The information processing apparatus according to claim 4, wherein a reproduction compensation process that is a compensation process for the external auditory canal characteristic when the ear hole is sealed is performed according to the position flag.
The information processing apparatus according to claim 6, wherein the reproduction compensation process is performed so as to have a dip near 5 kHz and around 7 kHz.
The information processing apparatus according to claim 4, wherein the metadata is information on a microphone used when recording the binaural content.
The information processing apparatus according to claim 8, wherein the metadata is gain information of a microphone amplifier used when recording the binaural content.
It further includes a compensation processing unit that performs recording compensation processing to compensate for the sound pressure difference from the sound source during recording to the position of the microphone,
The information processing apparatus according to claim 1, wherein the metadata is a compensation flag indicating whether or not the recording compensation process has been completed.

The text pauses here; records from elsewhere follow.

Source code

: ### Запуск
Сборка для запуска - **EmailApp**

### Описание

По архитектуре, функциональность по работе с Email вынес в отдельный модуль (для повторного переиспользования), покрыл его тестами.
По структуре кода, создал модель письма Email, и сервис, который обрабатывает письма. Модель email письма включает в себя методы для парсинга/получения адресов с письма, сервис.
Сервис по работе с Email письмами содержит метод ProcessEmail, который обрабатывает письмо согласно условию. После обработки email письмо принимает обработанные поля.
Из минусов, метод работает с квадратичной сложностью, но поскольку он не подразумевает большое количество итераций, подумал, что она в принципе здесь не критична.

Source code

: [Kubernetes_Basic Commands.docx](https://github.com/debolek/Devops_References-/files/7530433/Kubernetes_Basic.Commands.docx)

Information processing device
An information processing method for transmitting metadata relating to the recording environment of the binaural content together with the binaural content.
An information processing apparatus comprising: a receiving unit that receives, together with binaural content, metadata regarding the recording environment of the binaural content.
The information processing apparatus according to claim 12, further comprising: a compensation processing unit that performs compensation processing according to the metadata.
The receiver is
The information processing apparatus according to claim 13, wherein the content selected and transmitted by matching using the transmitted image is received.
Information processing device
An information processing method for receiving metadata relating to a recording environment of the binaural content together with the binaural content.